Because iotlb_sync is moved out of ".unmap = arm_smmu_unmap", some interval
".unmap" calls should explicitly followed by a iotlb_sync operation.

Signed-off-by: Zhen Lei <thunder.leizhen@huawei.com>

---
 drivers/iommu/arm-smmu-v3.c    | 10 ++++++++++
 drivers/iommu/io-pgtable-arm.c | 30 ++++++++++++++++++++----------
 drivers/iommu/io-pgtable.h     |  1 +
 3 files changed, 31 insertions(+), 10 deletions(-)

-- 
2.5.0

Comments

Will Deacon Oct. 18, 2017, 1 p.m. | #1
On Tue, Sep 12, 2017 at 09:00:37PM +0800, Zhen Lei wrote:
> This patch is base on: 

> (add02cfdc9bc2 "iommu: Introduce Interface for IOMMU TLB Flushing")

> 

> Because iotlb_sync is moved out of ".unmap = arm_smmu_unmap", some interval

> ".unmap" calls should explicitly followed by a iotlb_sync operation.

> 

> Signed-off-by: Zhen Lei <thunder.leizhen@huawei.com>

> ---

>  drivers/iommu/arm-smmu-v3.c    | 10 ++++++++++

>  drivers/iommu/io-pgtable-arm.c | 30 ++++++++++++++++++++----------

>  drivers/iommu/io-pgtable.h     |  1 +

>  3 files changed, 31 insertions(+), 10 deletions(-)

> 

> diff --git a/drivers/iommu/arm-smmu-v3.c b/drivers/iommu/arm-smmu-v3.c

> index ef42c4b..e92828e 100644

> --- a/drivers/iommu/arm-smmu-v3.c

> +++ b/drivers/iommu/arm-smmu-v3.c

> @@ -1772,6 +1772,15 @@ arm_smmu_unmap(struct iommu_domain *domain, unsigned long iova, size_t size)
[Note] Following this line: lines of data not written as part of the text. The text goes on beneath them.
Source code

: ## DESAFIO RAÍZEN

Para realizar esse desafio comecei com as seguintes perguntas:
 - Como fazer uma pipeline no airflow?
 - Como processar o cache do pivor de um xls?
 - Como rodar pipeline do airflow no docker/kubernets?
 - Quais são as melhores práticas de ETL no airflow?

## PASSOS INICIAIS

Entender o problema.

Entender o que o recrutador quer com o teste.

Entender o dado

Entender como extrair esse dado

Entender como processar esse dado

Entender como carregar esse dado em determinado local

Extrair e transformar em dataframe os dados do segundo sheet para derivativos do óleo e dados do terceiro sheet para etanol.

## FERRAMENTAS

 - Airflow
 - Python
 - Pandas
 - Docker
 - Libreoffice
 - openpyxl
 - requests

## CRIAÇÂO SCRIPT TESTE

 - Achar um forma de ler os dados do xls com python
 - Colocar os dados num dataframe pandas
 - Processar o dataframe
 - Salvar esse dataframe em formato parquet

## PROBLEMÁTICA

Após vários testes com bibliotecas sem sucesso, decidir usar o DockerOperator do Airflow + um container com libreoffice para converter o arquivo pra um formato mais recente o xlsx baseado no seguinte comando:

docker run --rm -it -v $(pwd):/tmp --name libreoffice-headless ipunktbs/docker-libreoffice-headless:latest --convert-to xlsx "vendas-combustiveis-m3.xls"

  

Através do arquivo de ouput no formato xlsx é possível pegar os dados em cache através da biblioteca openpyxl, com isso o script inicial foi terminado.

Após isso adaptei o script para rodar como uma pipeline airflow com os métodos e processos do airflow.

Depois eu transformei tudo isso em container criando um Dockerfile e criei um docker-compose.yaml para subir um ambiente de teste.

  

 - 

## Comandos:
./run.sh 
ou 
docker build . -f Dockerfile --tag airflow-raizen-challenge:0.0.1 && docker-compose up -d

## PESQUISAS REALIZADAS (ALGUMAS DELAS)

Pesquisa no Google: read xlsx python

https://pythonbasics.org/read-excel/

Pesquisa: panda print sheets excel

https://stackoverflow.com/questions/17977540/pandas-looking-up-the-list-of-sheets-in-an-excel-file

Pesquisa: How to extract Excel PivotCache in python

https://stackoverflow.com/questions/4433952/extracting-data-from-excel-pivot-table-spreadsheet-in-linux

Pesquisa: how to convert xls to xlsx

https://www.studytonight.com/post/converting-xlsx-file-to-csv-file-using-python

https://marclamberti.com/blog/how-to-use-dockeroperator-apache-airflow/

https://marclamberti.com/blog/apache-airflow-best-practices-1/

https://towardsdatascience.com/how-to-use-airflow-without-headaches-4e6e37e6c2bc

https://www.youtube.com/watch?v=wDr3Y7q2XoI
>  	return ops->unmap(ops, iova, size);

>  }

>  

> +static void arm_smmu_iotlb_sync(struct iommu_domain *domain)

> +{

> +	struct arm_smmu_domain *smmu_domain = to_smmu_domain(domain);

> +	struct io_pgtable_ops *ops = smmu_domain->pgtbl_ops;

> +

> +	if (ops && ops->iotlb_sync)

> +		ops->iotlb_sync(ops);

> +}

> +

>  static phys_addr_t

>  arm_smmu_iova_to_phys(struct iommu_domain *domain, dma_addr_t iova)

>  {

> @@ -1991,6 +2000,7 @@ static struct iommu_ops arm_smmu_ops = {

>  	.attach_dev		= arm_smmu_attach_dev,

>  	.map			= arm_smmu_map,

>  	.unmap			= arm_smmu_unmap,

> +	.iotlb_sync		= arm_smmu_iotlb_sync,

>  	.map_sg			= default_iommu_map_sg,

>  	.iova_to_phys		= arm_smmu_iova_to_phys,

>  	.add_device		= arm_smmu_add_device,

> diff --git a/drivers/iommu/io-pgtable-arm.c b/drivers/iommu/io-pgtable-arm.c

> index e8018a3..805efc9 100644

> --- a/drivers/iommu/io-pgtable-arm.c

> +++ b/drivers/iommu/io-pgtable-arm.c

> @@ -304,6 +304,8 @@ static int arm_lpae_init_pte(struct arm_lpae_io_pgtable *data,

>  		WARN_ON(!selftest_running);

>  		return -EEXIST;

>  	} else if (iopte_type(pte, lvl) == ARM_LPAE_PTE_TYPE_TABLE) {

> +		size_t unmapped;

> +

>  		/*

>  		 * We need to unmap and free the old table before

>  		 * overwriting it with a block entry.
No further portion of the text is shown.